Behind him he heard the crunch of approaching footsteps.


He recognised the voice of Captain Penn. A regular human from Coruscant, Penn had served him well over the last few years.

“Captain. Have Ordinance Disposal completed their sweep?”

“Yes, sir. All booby traps have been deactivated. And all prisoners have been prepped for transportation.”

“And the men are finished with the intel stripping?”

“Yes, sir. The computers they left behind had been wiped clean but some of their dead were still in possession of working data pads. Also, we found an inoperative K-3 protocol droid in their operations room with its memory still intact. It has revealed a lot about their command structure, past supply runs and even supply contacts on other Outer and Mid Rim worlds.”

Tillak nodded, not taking his eyes off the landscape. It was good news. If Military Intelligence showed their namesake, they would not raid these supply contacts. A smarter man would send in undercover operatives to watch these Rebel sympathisers and await contact. But that wasn't his job. He was the sharp end of the weapon.

“Very good, Captain.”

Captain Penn waited for a moment before asking, “Is everything alright, sir?”

Tillak nodded, watching the fleeing animals shrink into the distance. Above them the frowning crescent shapes of two of the planet’s moons slowly rose above the mountain tops to glower down at him through the waning daylight. They seemed upset that their host was being spoilt by war.

“It’s beautiful here,” he said.
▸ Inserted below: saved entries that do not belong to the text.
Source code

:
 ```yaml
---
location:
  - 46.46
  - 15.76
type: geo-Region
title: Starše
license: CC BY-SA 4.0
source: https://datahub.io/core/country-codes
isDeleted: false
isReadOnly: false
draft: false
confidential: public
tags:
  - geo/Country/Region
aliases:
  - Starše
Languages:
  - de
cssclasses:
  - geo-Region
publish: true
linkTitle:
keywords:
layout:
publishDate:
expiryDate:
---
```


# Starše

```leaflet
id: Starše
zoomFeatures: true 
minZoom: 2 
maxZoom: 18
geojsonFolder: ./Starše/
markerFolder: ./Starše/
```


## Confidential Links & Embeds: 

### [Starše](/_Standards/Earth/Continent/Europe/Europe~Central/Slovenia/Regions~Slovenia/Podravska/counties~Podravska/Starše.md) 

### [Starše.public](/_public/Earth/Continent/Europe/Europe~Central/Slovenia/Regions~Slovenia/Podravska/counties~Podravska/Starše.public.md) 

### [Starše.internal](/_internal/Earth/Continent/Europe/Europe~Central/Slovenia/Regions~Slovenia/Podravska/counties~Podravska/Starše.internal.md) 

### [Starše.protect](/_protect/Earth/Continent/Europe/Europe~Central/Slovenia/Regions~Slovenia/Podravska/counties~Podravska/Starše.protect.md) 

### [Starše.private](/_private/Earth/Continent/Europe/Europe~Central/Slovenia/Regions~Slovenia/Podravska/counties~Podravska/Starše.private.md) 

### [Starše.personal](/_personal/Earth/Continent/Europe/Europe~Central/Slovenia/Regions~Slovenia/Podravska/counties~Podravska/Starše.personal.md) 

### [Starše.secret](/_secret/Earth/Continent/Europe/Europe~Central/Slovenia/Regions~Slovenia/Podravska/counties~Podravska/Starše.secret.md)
Penn looked out over the plains and took it in for the first time.

“It’s cold,” was his only reply.

Tillak smiled. Non-clones always looked at the negative aspect of things. Always so pessimistic. He and his brethren had had a different way of looking at the worlds they encountered, different to how the mongrels they worked with saw things. They never knew how lucky they were to be alive. Clones like himself would never appreciate a normal lifespan. For him and the millions of his Clone brothers, everything moved twice as fast, so he'd learned to appreciate the small things in his accelerated life. He had heard whispers, barracks rumours of some brothers whom had gone AWOL and had found a way to reverse the accelerated aging process, but he'd passed it off long ago as wishful thinking.

“Things don't have to be warm to be beautiful,” Tillak replied.

“I guess not,” Penn replied without confidence. He paused for a second before getting back to the war. “Commander, if you're ready, we're almost set to destroy what remains of their base. The placement of charges will be complete in two minutes.”

Tillak nodded. He looked one last time over the coloured frozen plains and breathed in deeply before donning his helmet. The orders from General Veers had been to wipe out what remained of the Rebel camp to deny them access to it should they return. Tillak knew their explosives would collapse the mountain and add one more scar to the landscape, but he had never defied an order. Not even Order 66 all those years back.

Turning to face the giant hangar doors of the Rebel base, he nodded again.

“Ensure everyone is accounted for and call in the shuttles. We’ll detonate it once we're airborne.”


The two soldiers of the Galactic Empire; one clone, one human, entered the empty base one last time. In the distance the cry of several Taun Tauns carried on the breeze across the painted, frozen plains.

Commander Tillak, Clone Officer CC-16989/1408, a veteran of multiple wars and the slayer of countless rebellion terrorists, heard it and smiled.